Also known as China lettuce or wild lettuce, prickly lettuce is a somewhat weedy biennial or winter annual with a stout main stem arising from 30-150 cm high. The juice from the stem is milky, hence the genus name of Lactuca. The stem is generally unbranched below and may only have some side branches in the flowering portion of the stem. The alternate leaves are twisted at their base so as to lie in a vertical plane. Two earlike lobes at the base of the leaf clasp the stem. The midribs on the undersides of the leaves are coverd with prickles and the margins have finer prickles. The margins are pinnaely lobed. Individual leaves mesure from 5-30 cm long and 1-10 cm broad.
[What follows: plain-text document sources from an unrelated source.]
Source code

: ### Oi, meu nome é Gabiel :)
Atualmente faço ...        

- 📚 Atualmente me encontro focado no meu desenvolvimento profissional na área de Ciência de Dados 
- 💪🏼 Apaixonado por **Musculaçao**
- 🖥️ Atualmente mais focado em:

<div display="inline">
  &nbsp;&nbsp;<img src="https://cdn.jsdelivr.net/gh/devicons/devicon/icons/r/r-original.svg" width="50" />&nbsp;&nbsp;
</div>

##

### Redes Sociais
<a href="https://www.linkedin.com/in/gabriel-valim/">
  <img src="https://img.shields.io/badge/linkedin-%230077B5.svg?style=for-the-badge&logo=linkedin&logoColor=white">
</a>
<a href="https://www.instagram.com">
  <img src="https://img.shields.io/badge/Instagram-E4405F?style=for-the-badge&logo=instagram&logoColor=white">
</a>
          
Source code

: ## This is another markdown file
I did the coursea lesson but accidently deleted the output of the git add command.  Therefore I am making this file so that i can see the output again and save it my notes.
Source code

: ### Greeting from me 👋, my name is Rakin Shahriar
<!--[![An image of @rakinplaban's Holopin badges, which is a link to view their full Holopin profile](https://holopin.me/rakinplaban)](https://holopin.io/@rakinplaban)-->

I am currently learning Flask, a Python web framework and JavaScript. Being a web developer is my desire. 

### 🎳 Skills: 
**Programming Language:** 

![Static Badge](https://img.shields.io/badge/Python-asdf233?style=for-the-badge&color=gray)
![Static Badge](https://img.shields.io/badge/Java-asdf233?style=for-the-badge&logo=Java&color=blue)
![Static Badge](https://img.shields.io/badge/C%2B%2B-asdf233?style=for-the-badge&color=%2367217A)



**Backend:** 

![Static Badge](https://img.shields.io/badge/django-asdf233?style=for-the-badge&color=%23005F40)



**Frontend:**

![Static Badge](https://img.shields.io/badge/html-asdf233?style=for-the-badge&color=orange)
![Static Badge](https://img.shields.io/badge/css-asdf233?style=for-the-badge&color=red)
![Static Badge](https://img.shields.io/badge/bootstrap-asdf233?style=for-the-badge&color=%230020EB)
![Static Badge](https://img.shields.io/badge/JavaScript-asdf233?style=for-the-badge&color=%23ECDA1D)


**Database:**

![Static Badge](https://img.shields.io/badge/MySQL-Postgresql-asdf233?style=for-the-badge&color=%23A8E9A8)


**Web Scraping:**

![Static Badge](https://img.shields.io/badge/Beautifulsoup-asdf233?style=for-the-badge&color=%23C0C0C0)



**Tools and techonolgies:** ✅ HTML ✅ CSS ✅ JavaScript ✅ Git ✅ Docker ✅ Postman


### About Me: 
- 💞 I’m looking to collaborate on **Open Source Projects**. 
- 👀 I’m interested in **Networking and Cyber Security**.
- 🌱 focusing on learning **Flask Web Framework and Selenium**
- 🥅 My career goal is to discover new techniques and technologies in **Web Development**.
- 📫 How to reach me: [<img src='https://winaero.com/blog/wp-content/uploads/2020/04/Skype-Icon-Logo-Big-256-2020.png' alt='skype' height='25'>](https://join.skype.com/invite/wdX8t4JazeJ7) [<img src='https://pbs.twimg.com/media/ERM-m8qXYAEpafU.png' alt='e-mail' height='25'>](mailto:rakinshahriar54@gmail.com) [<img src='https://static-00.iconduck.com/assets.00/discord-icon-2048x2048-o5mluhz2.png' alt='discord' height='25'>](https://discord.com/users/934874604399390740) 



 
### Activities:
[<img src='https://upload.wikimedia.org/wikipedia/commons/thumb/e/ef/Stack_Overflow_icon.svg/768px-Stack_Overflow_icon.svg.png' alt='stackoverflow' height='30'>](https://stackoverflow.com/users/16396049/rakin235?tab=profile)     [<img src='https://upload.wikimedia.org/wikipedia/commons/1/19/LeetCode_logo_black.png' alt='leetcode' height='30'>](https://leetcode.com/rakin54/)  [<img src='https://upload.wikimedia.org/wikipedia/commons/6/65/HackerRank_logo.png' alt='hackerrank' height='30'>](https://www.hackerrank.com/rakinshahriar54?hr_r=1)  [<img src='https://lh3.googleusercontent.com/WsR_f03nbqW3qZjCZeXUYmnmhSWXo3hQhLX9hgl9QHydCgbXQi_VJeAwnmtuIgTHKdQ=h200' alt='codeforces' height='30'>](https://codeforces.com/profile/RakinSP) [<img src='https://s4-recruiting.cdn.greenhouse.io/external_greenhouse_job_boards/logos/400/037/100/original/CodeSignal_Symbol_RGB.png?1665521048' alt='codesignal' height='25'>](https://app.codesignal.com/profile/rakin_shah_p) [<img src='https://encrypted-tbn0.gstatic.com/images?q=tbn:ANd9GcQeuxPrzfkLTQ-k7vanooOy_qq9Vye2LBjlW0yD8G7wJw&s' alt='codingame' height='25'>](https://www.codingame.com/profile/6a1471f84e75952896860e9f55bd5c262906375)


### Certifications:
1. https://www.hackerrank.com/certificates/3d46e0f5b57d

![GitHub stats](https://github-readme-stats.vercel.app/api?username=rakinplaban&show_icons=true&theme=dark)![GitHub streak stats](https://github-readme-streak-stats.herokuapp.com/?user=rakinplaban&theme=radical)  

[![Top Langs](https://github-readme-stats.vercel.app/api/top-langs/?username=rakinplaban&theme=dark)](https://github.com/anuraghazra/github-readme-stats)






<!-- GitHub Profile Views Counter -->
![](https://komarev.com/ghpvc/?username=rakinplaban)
The numerous flower heads are found at the top of the plant. individual heads are 13-27 flowered, the rays yellow and often drying bluish. The involucre ranges from 10-15 mm high in fruit. Individual mature flower heads contain 6-30 flattened fruits with 5-7 parallel ridges on each side. The fruits are bristly near their summits.
This species may hybridize with domestic lettuce.
Prickly lettuce is a weedy species of fields and waste places. It is a serious weed in disturbed soils around irrigated crops and in orchards.
Native to Europe, prickly lettuce may now be found in disturbed places across North America.